Working with spatial data and performing a left-anti join leading to a performance bottleneck

Instead perform a left-outer join then filter on the join key.

Written by shubham.bhusate

Last published at: August 8th, 2025

Problem

When using Databricks with Apache Sedona for spatial processing, you notice performing a left anti-join on spatial data often results in Apache Spark enforcing a BroadcastNestedLoopJoin. You notice significant query performance degradation, especially on large datasets.

 

Cause

Spark falls back to BroadcastNestedLoopJoin for left_anti joins when the join condition is non-equivalent (for example, spatial predicates like ST_Intersects or ST_Contains). Anti-joins are harder to optimize with spatial indexes, and Spark's optimizer may not efficiently push down spatial predicates for this join type.

 

Solution

Use an alternative pattern that combines a left outer join with a filter instead.

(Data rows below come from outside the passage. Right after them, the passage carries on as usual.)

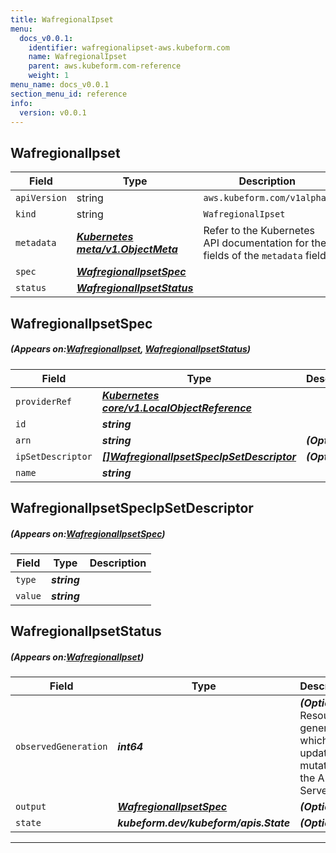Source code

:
 ```yaml
---
title: WafregionalIpset
menu:
  docs_v0.0.1:
    identifier: wafregionalipset-aws.kubeform.com
    name: WafregionalIpset
    parent: aws.kubeform.com-reference
    weight: 1
menu_name: docs_v0.0.1
section_menu_id: reference
info:
  version: v0.0.1
---
```


## WafregionalIpset
| Field | Type | Description |
| ------ | ----- | ----------- |
| `apiVersion` | string | `aws.kubeform.com/v1alpha1` |
|    `kind` | string | `WafregionalIpset` |
| `metadata` | ***[Kubernetes meta/v1.ObjectMeta](https://kubernetes.io/docs/reference/generated/kubernetes-api/v1.13/#objectmeta-v1-meta)***|Refer to the Kubernetes API documentation for the fields of the `metadata` field.|
| `spec` | ***[WafregionalIpsetSpec](#WafregionalIpsetSpec)***||
| `status` | ***[WafregionalIpsetStatus](#WafregionalIpsetStatus)***||
## WafregionalIpsetSpec
##### (Appears on:[WafregionalIpset](#WafregionalIpset), [WafregionalIpsetStatus](#WafregionalIpsetStatus))
| Field | Type | Description |
| ------ | ----- | ----------- |
| `providerRef` | ***[Kubernetes core/v1.LocalObjectReference](https://kubernetes.io/docs/reference/generated/kubernetes-api/v1.13/#localobjectreference-v1-core)***||
| `id` | ***string***||
| `arn` | ***string***| ***(Optional)*** |
| `ipSetDescriptor` | ***[[]WafregionalIpsetSpecIpSetDescriptor](#WafregionalIpsetSpecIpSetDescriptor)***| ***(Optional)*** |
| `name` | ***string***||
## WafregionalIpsetSpecIpSetDescriptor
##### (Appears on:[WafregionalIpsetSpec](#WafregionalIpsetSpec))
| Field | Type | Description |
| ------ | ----- | ----------- |
| `type` | ***string***||
| `value` | ***string***||
## WafregionalIpsetStatus
##### (Appears on:[WafregionalIpset](#WafregionalIpset))
| Field | Type | Description |
| ------ | ----- | ----------- |
| `observedGeneration` | ***int64***| ***(Optional)*** Resource generation, which is updated on mutation by the API Server.|
| `output` | ***[WafregionalIpsetSpec](#WafregionalIpsetSpec)***| ***(Optional)*** |
| `state` | ***kubeform.dev/kubeform/apis.State***| ***(Optional)*** |
---
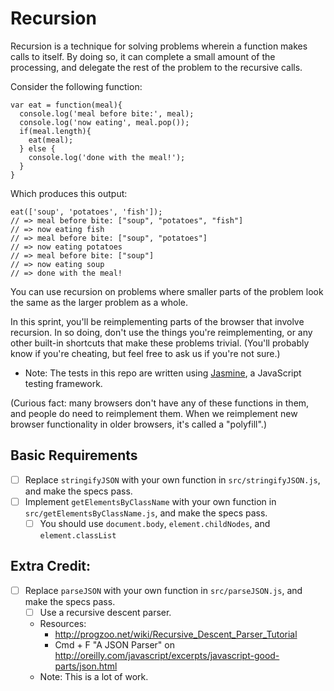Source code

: # Recursion

Recursion is a technique for solving problems wherein a function makes calls to itself. By doing so, it can complete a small amount of the processing, and delegate the rest of the problem to the recursive calls.

Consider the following function:

```
var eat = function(meal){
  console.log('meal before bite:', meal);
  console.log('now eating', meal.pop());
  if(meal.length){
    eat(meal);
  } else {
    console.log('done with the meal!');
  }
}
```

Which produces this output:

```
eat(['soup', 'potatoes', 'fish']);
// => meal before bite: ["soup", "potatoes", "fish"]
// => now eating fish
// => meal before bite: ["soup", "potatoes"]
// => now eating potatoes
// => meal before bite: ["soup"]
// => now eating soup
// => done with the meal!
```

You can use recursion on problems where smaller parts of the problem look the same as the larger problem as a whole.


In this sprint, you'll be reimplementing parts of the browser that involve recursion.  In so doing, don't use the things you're reimplementing, or any other built-in shortcuts that make these problems trivial. (You'll probably know if you're cheating, but feel free to ask us if you're not sure.)

* Note: The tests in this repo are written using [Jasmine](http://pivotal.github.io/jasmine/), a JavaScript testing framework.

(Curious fact: many browsers don't have any of these functions in them, and people do need to reimplement them.  When we reimplement new browser functionality in older browsers, it's called a "polyfill".)

## Basic Requirements

- [ ] Replace `stringifyJSON` with your own function in `src/stringifyJSON.js`, and make the specs pass.
- [ ] Implement `getElementsByClassName` with your own function in `src/getElementsByClassName.js`, and make the specs pass.
  - [ ] You should use `document.body`, `element.childNodes`, and `element.classList`

## Extra Credit:

- [ ] Replace `parseJSON` with your own function in `src/parseJSON.js`, and make the specs pass.
  - [ ] Use a recursive descent parser.
  * Resources:
    * http://progzoo.net/wiki/Recursive_Descent_Parser_Tutorial
    * Cmd + F "A JSON Parser" on http://oreilly.com/javascript/excerpts/javascript-good-parts/json.html
  * Note: This is a lot of work.
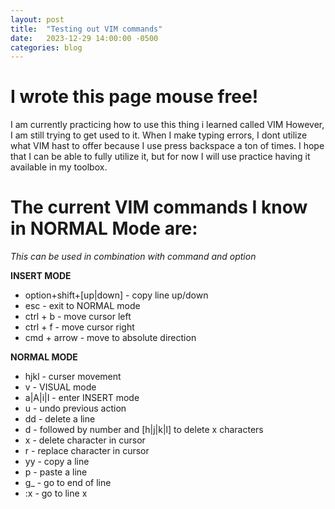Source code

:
 ```yaml
---
layout: post
title:  "Testing out VIM commands"
date:   2023-12-29 14:00:00 -0500
categories: blog
---
```


# I wrote this page mouse free!

I am currently practicing how to use this thing i learned called VIM
However, I am still trying to get used to it. When I make typing errors,
I dont utilize what VIM hast to offer because I use press backspace a 
ton of times. I hope that I can be able to fully utilize it, but for now
I will use practice having it available in my toolbox.

# The current VIM commands I know in NORMAL Mode are:

*This can be used in combination with command and option*

**INSERT MODE**
- option+shift+[up|down] - copy line up/down
- esc - exit to NORMAL mode
- ctrl + b - move cursor left
- ctrl + f - move cursor right
- cmd + arrow - move to absolute direction

**NORMAL MODE**
- hjkl - curser movement
- v - VISUAL mode
- a|A|i|I - enter INSERT mode
- u - undo previous action
- dd - delete a line
- d - followed by number and [h|j|k|l] to delete x characters
- x - delete character in cursor
- r - replace character in cursor
- yy - copy a line
- p - paste a line
- g_ - go to end of line
- :x - go to line x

  1. Perform a left outer join between your two DataFrames or tables on the relevant keys.
  2. Filter the resulting rows to retain only those where the right-side (joined) key is NULL.
    This is logically equivalent to a left anti-join.

 

Example 

from pyspark.sql.functions import col
df1_alias = df1.alias("left")
df2_alias = df2.alias("right")

left_outer = df1_alias.join(df2_alias, on=["id"], how="left_outer")

replicated_anti = left_outer.filter(col("right.id").isNull()).select("left.id", "left.value")
replicated_anti.show()

 

Important

Verify you do not have NULL values before implementing the solution. If the table used as a joining key has NULL values, it can lead to a cross join.